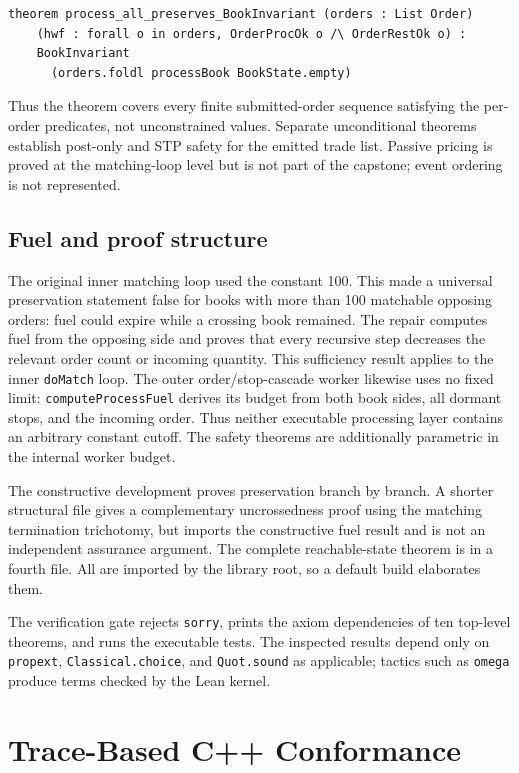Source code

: \documentclass[runningheads]{llncs}
\begin{document}
\begin{lstlisting}
theorem process_all_preserves_BookInvariant (orders : List Order)
    (hwf : forall o in orders, OrderProcOk o /\ OrderRestOk o) :
    BookInvariant
      (orders.foldl processBook BookState.empty)
\end{lstlisting}

Thus the theorem covers every finite submitted-order sequence satisfying the
per-order predicates, not unconstrained values. Separate unconditional
theorems establish post-only and STP safety for the emitted trade list. Passive
pricing is proved at the matching-loop level but is not part of the capstone;
event ordering is not represented.

\subsection{Fuel and proof structure}

The original inner matching loop used the constant 100. This made a universal
preservation statement false for books with more than 100 matchable opposing
orders: fuel could expire while a crossing book remained. The repair computes
fuel from the opposing side and proves that every recursive step decreases the
relevant order count or incoming quantity. This sufficiency result applies to
the inner \texttt{doMatch} loop. The outer order/stop-cascade worker likewise
uses no fixed limit: \texttt{computeProcessFuel} derives its budget from both
book sides, all dormant stops, and the incoming order. Thus neither executable
processing layer contains an arbitrary constant cutoff. The safety theorems
are additionally parametric in the internal worker budget.

The constructive development proves preservation branch by branch. A shorter
structural file gives a complementary uncrossedness proof using the matching
termination trichotomy, but imports the constructive fuel result and is not an
independent assurance argument. The complete reachable-state theorem is in a
fourth file. All are imported by the library root, so a default build
elaborates them.

The verification gate rejects \texttt{sorry}, prints the axiom dependencies of
ten top-level theorems, and runs the executable tests. The inspected results
depend only on \texttt{propext}, \texttt{Classical.choice}, and
\texttt{Quot.sound} as applicable; tactics such as \texttt{omega} produce
terms checked by the Lean kernel.

\section{Trace-Based C++ Conformance}
\end{document}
※
**REQUIRED WORK**
Please copy the data above exactly, omitting the pictures.

**EXERCISE OUTPUT**
Source code

: \documentclass[runningheads]{llncs}
\begin{document}
\begin{lstlisting}
theorem process_all_preserves_BookInvariant (orders : List Order)
    (hwf : forall o in orders, OrderProcOk o /\ OrderRestOk o) :
    BookInvariant
      (orders.foldl processBook BookState.empty)
\end{lstlisting}

Thus the theorem covers every finite submitted-order sequence satisfying the
per-order predicates, not unconstrained values. Separate unconditional
theorems establish post-only and STP safety for the emitted trade list. Passive
pricing is proved at the matching-loop level but is not part of the capstone;
event ordering is not represented.

\subsection{Fuel and proof structure}

The original inner matching loop used the constant 100. This made a universal
preservation statement false for books with more than 100 matchable opposing
orders: fuel could expire while a crossing book remained. The repair computes
fuel from the opposing side and proves that every recursive step decreases the
relevant order count or incoming quantity. This sufficiency result applies to
the inner \texttt{doMatch} loop. The outer order/stop-cascade worker likewise
uses no fixed limit: \texttt{computeProcessFuel} derives its budget from both
book sides, all dormant stops, and the incoming order. Thus neither executable
processing layer contains an arbitrary constant cutoff. The safety theorems
are additionally parametric in the internal worker budget.

The constructive development proves preservation branch by branch. A shorter
structural file gives a complementary uncrossedness proof using the matching
termination trichotomy, but imports the constructive fuel result and is not an
independent assurance argument. The complete reachable-state theorem is in a
fourth file. All are imported by the library root, so a default build
elaborates them.

The verification gate rejects \texttt{sorry}, prints the axiom dependencies of
ten top-level theorems, and runs the executable tests. The inspected results
depend only on \texttt{propext}, \texttt{Classical.choice}, and
\texttt{Quot.sound} as applicable; tactics such as \texttt{omega} produce
terms checked by the Lean kernel.

\section{Trace-Based C++ Conformance}
\end{document}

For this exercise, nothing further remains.